Guru Besar UIN Sunan Ampel Saksi Ahli Sidang Gugatan MPTTI Terhadap MUI Sumut

  • Bagikan
Guru Besar UIN Sunan Ampel Saksi Ahli Sidang Gugatan MPTTI Terhadap MUI Sumut

MEDAN (Waspada): Guru Besar Ilmu Tasawuf Universitas Islam Negeri (UIN) Sunan Ampel Surabaya Prof Dr Rubaidi, MAg menjadi saksi ahli sidang gugatan Majelis Pengkajian Tauhid Tasawuf Indonesia (MPTTI) terhadap Majelis Ulama Indonesia (MUI) Sumatera Utara (Sumut) di Pengadilan Negeri Medan, Kamis (21/9).

Prof Rubaidi memberikan keterangan sebagai ahli terkait polemik tentang kajian Kitab Al-Insan Al-Kamil karangan ulama sufi dunia Syeikh Abdul Karim Al-Jilli, yang menjadi perbincangan kalangan ulama dan umat Islam.

Menurut Prof Rubaidi dalam mengkaji dan memahami pemikiran tasawuf tidak harus dipertentangkan dengan syariat, sebab keduanya memiliki hubungan saling melengkapi. Hubungan syariat-tasawuf ibarat jasmani-rohani yang keduanya saling melengkapi.

“Mengkaji ilmu tasawuf tidak bisa terlepas dari syariat, bahkan keduanya saling mengikat dan menguatkan, jika salah satunya dipisah, maka akan pincang, kedua dimensi ini harus sama-sama berjalan atau dijalani oleh setiap muslim,’’ sebut Prof Rubaidi.

Menurutnya, seorang muslim tidak boleh berhenti di syariat atau di tasawuf saja dalam memahami Islam.

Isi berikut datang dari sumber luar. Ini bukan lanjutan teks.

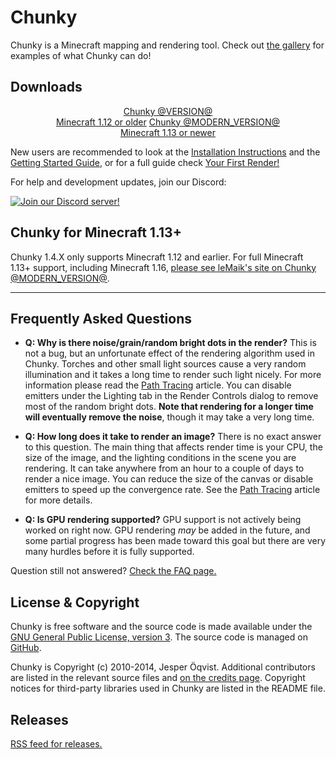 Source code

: # Chunky

Chunky is a Minecraft mapping and rendering tool.  Check out [the gallery][15]
for examples of what Chunky can do!

## Downloads
<center>
	<a href="/download.html" class="button"> Chunky @VERSION@ <br><btnsub>Minecraft 1.12 or older</btnsub></a>
	<a href="https://chunky.lemaik.de/" class="button"> Chunky @MODERN_VERSION@ <br><btnsub>Minecraft 1.13 or newer</btnsub></a>
</center>

New users are recommended to look at the [Installation Instructions][13] and
the [Getting Started Guide][14], or for a full guide check [Your First Render!](./your_first_render.html)

For help and development updates, join our Discord:

[![Join our Discord server!](discord_icon.png)](https://discord.gg/VqcHpsF)

## Chunky for Minecraft 1.13+

Chunky 1.4.X only supports Minecraft 1.12 and earlier. For full Minecraft 1.13+ support, including Minecraft 1.16, [please see leMaik's site on Chunky @MODERN_VERSION@](https://chunky.lemaik.de/).

---

## Frequently Asked Questions

* **Q: Why is there noise/grain/random bright dots in the render?**
  This is not a bug, but an unfortunate effect of the rendering algorithm used
  in Chunky. Torches and other small light sources cause a very random
  illumination and it takes a long time to render such light nicely. For more
  information please read the [Path Tracing](/path_tracing.html) article. You can disable
  emitters under the Lighting tab in the Render Controls dialog to remove most
  of the random bright dots.  **Note that rendering for a longer time will
  eventually remove the noise**, though it may take a very long time.

* **Q: How long does it take to render an image?**
  There is no exact answer to this question. The main thing that affects render
  time is your CPU, the size of the image, and the lighting conditions in the
  scene you are rendering. It can take anywhere from an hour to a couple of
  days to render a nice image. You can reduce the size of the canvas or disable
  emitters to speed up the convergence rate. See the [Path Tracing](/path_tracing.html) article for
  more details.

* **Q: Is GPU rendering supported?**
  GPU support is not actively being worked on right now. GPU rendering *may* be
  added in the future, and some partial progress has been made toward this goal
  but there are very many hurdles before it is fully supported.

Question still not answered? [Check the FAQ page.][8]

## License & Copyright

Chunky is free software and the source code is made available under the [GNU
General Public License, version 3][16].  The source code is managed on
[GitHub][9].

Chunky is Copyright (c) 2010-2014, Jesper &Ouml;qvist. Additional contributors
are listed in the relevant source files and [on the credits page][17].
Copyright notices for third-party libraries used in Chunky are listed in the
README file.

## Releases

[RSS feed for releases.](https://www.reddit.com/user/releasebot.rss)

[1]: /release/@VERSION@/release_notes.html
[2]: @EXE_DL_LINK@
[3]: @ZIP_DL_LINK@
[4]: http://chunkyupdate.llbit.se/ChunkyLauncher.jar
[5]: https://github.com/llbit/chunky
[6]: https://github.com/llbit/chunky/issues
[7]: http://www.reddit.com/r/chunky
[8]: /faq.html
[9]: https://github.com/llbit/chunky
[13]: /install.html
[14]: /getting_started.html
[15]: /gallery.html
[16]: http://opensource.org/licenses/gpl-3.0.html
[17]: /credits.html
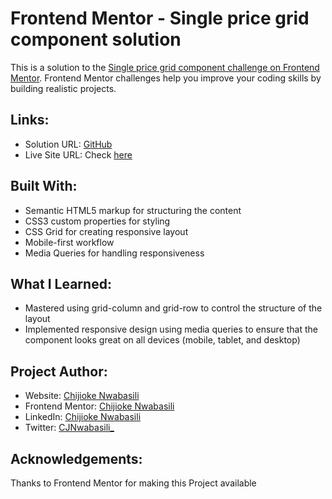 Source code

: # Frontend Mentor - Single price grid component solution

This is a solution to the [Single price grid component challenge on Frontend Mentor](https://www.frontendmentor.io/challenges/single-price-grid-component-5ce41129d0ff452fec5abbbc). Frontend Mentor challenges help you improve your coding skills by building realistic projects. 

## Links:

- Solution URL: [GitHub](https://github.com/devceejay/single-price-grid-component)
- Live Site URL: Check [here](https://devceejay.github.io/single-price-grid-component)

## Built With:

- Semantic HTML5 markup for structuring the content
- CSS3 custom properties for styling
- CSS Grid for creating responsive layout
- Mobile-first workflow
- Media Queries for handling responsiveness

## What I Learned:

- Mastered using grid-column and grid-row to control the structure of the layout
- Implemented responsive design using media queries to ensure that the component looks great on all devices (mobile, tablet, and desktop)
  
## Project Author:

- Website: [Chijioke Nwabasili](https://github.com/devceejay)
- Frontend Mentor: [Chijioke Nwabasili](https://www.frontendmentor.io/profile/devceejay)
- LinkedIn: [Chijioke Nwabasili](https://www.linkedin.com/in/chijioke-nwabasili)
- Twitter: [CJNwabasili_](https://www.twitter.com/CJNwabasili_)

## Acknowledgements:

Thanks to Frontend Mentor for making this Project available
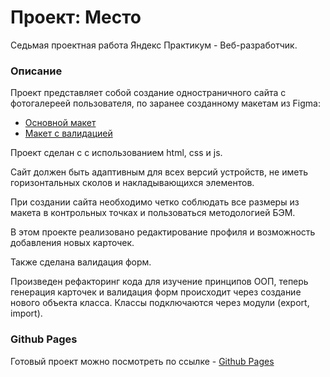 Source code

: # Проект: Место

Седьмая проектная работа Яндекс Практикум - Веб-разработчик.

### Описание

Проект представляет собой создание одностраничного сайта с фотогалереей пользователя, по заранее созданному макетам из Figma:

- [Основной макет](https://www.figma.com/file/bjyvbKKJN2naO0ucURl2Z0/JavaScript.-Sprint-5?node-id=0%3A1&t=kOHxLGZTk8CiMudr-1)
- [Макет с валидацией](https://www.figma.com/file/kRVLKwYG3d1HGLvh7JFWRT/JavaScript.-Sprint-6?node-id=0%3A1)

Проект сделан c с использованием html, css и js.

Сайт должен быть адаптивным для всех версий устройств, не иметь горизонтальных сколов и накладывающихся элементов.

При создании сайта необходимо четко соблюдать все размеры из макета в контрольных точках и пользоваться методологией БЭМ.

В этом проекте реализовано редактирование профиля и возможность добавления новых карточек.

Также сделана валидация форм.

Произведен рефакторинг кода для изучение принципов ООП, теперь генерация карточек и валидация форм происходит через создание нового объекта класса.
Классы подключаются через модули (export, import).

### Github Pages

Готовый проект можно посмотреть по ссылке - [Github Pages](https://kerbasi.github.io/mesto/)
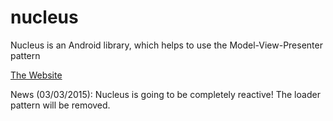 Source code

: nucleus
=======

Nucleus is an Android library, which helps to use the Model-View-Presenter pattern

[The Website](http://konmik.github.io/nucleus)

News (03/03/2015): Nucleus is going to be completely reactive! The loader pattern will be removed.
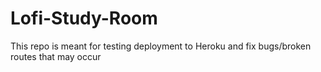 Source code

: # Lofi-Study-Room

This repo is meant for testing deployment to Heroku and fix bugs/broken routes that may occur
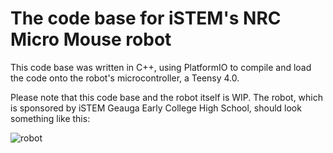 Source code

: # The code base for iSTEM's NRC Micro Mouse robot

This code base was written in C++, using PlatformIO to compile and load the code onto the robot's microcontroller, a Teensy 4.0.

Please note that this code base and the robot itself is WIP. The robot, which is sponsored by iSTEM Geauga Early College High School, should look something like this:

![robot](https://i.ibb.co/k1JvrR8/robot.png) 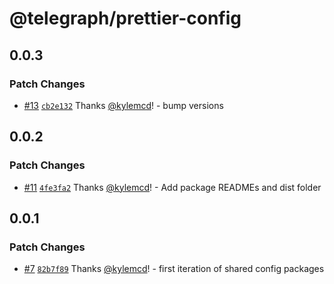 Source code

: # @telegraph/prettier-config

## 0.0.3

### Patch Changes

- [#13](https://github.com/knocklabs/telegraph/pull/13) [`cb2e132`](https://github.com/knocklabs/telegraph/commit/cb2e1322647c2f86c72bca4a1fe342c530ba9feb) Thanks [@kylemcd](https://github.com/kylemcd)! - bump versions

## 0.0.2

### Patch Changes

- [#11](https://github.com/knocklabs/telegraph/pull/11) [`4fe3fa2`](https://github.com/knocklabs/telegraph/commit/4fe3fa2eda03d14301ab58977a8ce4e122187d9d) Thanks [@kylemcd](https://github.com/kylemcd)! - Add package READMEs and dist folder

## 0.0.1

### Patch Changes

- [#7](https://github.com/knocklabs/telegraph/pull/7) [`82b7f89`](https://github.com/knocklabs/telegraph/commit/82b7f89254b8bb53f1a2ac0aacb27103acb76337) Thanks [@kylemcd](https://github.com/kylemcd)! - first iteration of shared config packages
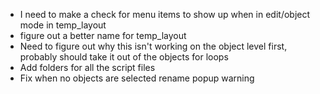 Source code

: - I need to make a check for menu items to show up when in edit/object mode in temp_layout
- figure out a better name for temp_layout
- Need to figure out why this isn't working on the object level first, probably should take it out of the objects for loops
- Add folders for all the script files
- Fix when no objects are selected rename popup warning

Dalam Islam juga dikenal adanya tangga atau maqamat yakni, syariat, tarekat, hakekat, makrifat atau dengan istilah lainnya yakni Islam, Iman, Ihsan, atau muslim, mukmin dan muttaqin.

“Tangga-tangga atau maqamat ini harus di lalui, jika kita berhenti di satu tangga saja, maka kecenderungan akan menjadi orang paling taqwa, paling beribadah, paling suci, dan seterusnya, dalam pandangan tasawuf orang yang demikian ini berada dalam syirik ghofi yang tanpa disadarinya,’’ kata Prof Rubaidi.

Prof Rubaidi menyebut kedua bidang kajian syariat dan tasawuf memiliki objek maupun metode yang berbeda dalam memahami pokok yang sama yakni Allah dalam hubungannya dengan manusia, karena objek dan metode yang berbeda, maka secara logis dan ilmiah akan menghasilkan kesimpulan yang berbeda.

Jika kita mampu memahami logika ini, maka antara satu dengan lainnya tidak akan saling menyalahkan, bahkan seharusnya antara satu dan lainnya saling melengkapi bahkan menyempurnakan.

Dalam pandangan Prof Rubaidi bahwa kita diumpamakan dihadapkan pada pertanyaan, apa hakekat manusia? dan bagaimana hakekat Allah? Allah punya sifat wujud, bagaimana wujud Allah?. Dalam menjawab ketiga pertanyaan tersebut, tergantung sudut pandang atau perspektif yang kita pakai.

Jika kita menjawab dengan sudut pandang syariat, maka kita akan temukan jawabannya bahwa manusia itu mahluk Allah yang secara fisik berbentuk seperti ini, bagaimana hakekat dan wujud Allah seperti dalam salah satu sifat yang 20 itu, maka jawaban syariat bahwa Allah tidak bisa dibayangkan. Padahal dalam banyak ayat-ayat Al-Qur’an kita diingatkan, afa ta’kilun, afala tatafakkarun, afala ta’lamun, afala tadabbarun dan seterusnya.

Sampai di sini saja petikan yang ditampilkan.